This chapter explores how the directed nature of chemical bonding affects molecular collisions and chemical reactions. Whereas the concept of size or cross-section leads to numbers (scalar quantities), the concept of chemical shape leads to vectors (numbers tied to directions). Consequently, this topic is more mathematically challenging, but its study yields important insights into the nature of chemical transformations. As expected, just as the size of a molecule depends on the probe selected to measure this quantity, the chemical shape of a molecule also depends sensitively on the probe chosen for the measurement. It is important to stress that the physical shape of a molecule is most commonly determined from molecular spectroscopy; it is usually expressed in terms of bond angles and bond lengths. The chemical shape of a molecule refers to the apparent size and shape of a molecule as experienced by another atom or molecule that collides with it.

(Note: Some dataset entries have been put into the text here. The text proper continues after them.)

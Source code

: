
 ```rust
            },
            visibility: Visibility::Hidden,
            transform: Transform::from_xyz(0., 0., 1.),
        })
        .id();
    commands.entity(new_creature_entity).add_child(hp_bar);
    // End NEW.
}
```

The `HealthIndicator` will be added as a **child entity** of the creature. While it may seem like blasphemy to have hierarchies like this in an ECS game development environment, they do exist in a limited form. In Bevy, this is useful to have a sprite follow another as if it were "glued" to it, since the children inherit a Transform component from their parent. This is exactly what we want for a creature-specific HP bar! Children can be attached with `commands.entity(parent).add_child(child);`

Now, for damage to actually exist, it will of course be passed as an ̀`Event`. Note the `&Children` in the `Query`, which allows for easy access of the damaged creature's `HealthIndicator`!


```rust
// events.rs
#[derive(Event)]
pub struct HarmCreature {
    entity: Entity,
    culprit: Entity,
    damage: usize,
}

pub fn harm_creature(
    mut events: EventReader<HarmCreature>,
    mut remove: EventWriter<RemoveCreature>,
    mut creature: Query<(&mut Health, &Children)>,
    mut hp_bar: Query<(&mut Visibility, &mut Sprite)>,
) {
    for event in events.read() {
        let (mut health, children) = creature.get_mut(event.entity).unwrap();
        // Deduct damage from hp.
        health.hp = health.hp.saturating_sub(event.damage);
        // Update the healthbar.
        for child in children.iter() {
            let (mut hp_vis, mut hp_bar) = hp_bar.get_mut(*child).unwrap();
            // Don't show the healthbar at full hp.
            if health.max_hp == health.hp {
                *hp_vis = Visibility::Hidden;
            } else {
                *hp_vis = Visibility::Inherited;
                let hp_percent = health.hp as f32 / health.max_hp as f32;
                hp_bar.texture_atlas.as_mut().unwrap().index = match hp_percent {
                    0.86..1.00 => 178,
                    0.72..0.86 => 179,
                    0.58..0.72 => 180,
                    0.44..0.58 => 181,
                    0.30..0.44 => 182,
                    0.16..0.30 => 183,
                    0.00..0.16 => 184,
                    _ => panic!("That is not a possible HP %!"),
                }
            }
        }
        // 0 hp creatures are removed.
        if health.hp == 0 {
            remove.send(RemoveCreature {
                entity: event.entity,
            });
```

The steric factor and early history of stereodynamics

The notion of spatial requirements for a chemical reaction dates to the introduction of a steric factor p in simple versions of the collision theory of reactions, Section 3.2.5. This was forced upon the theory by the smaller than expected, or even much smaller, overall magnitude of the reaction cross-section. Unfortunately, the early theory gave no clue for determining the value of p, which has largely been treated as an adjustable parameter to make simple collision theory agree with observation.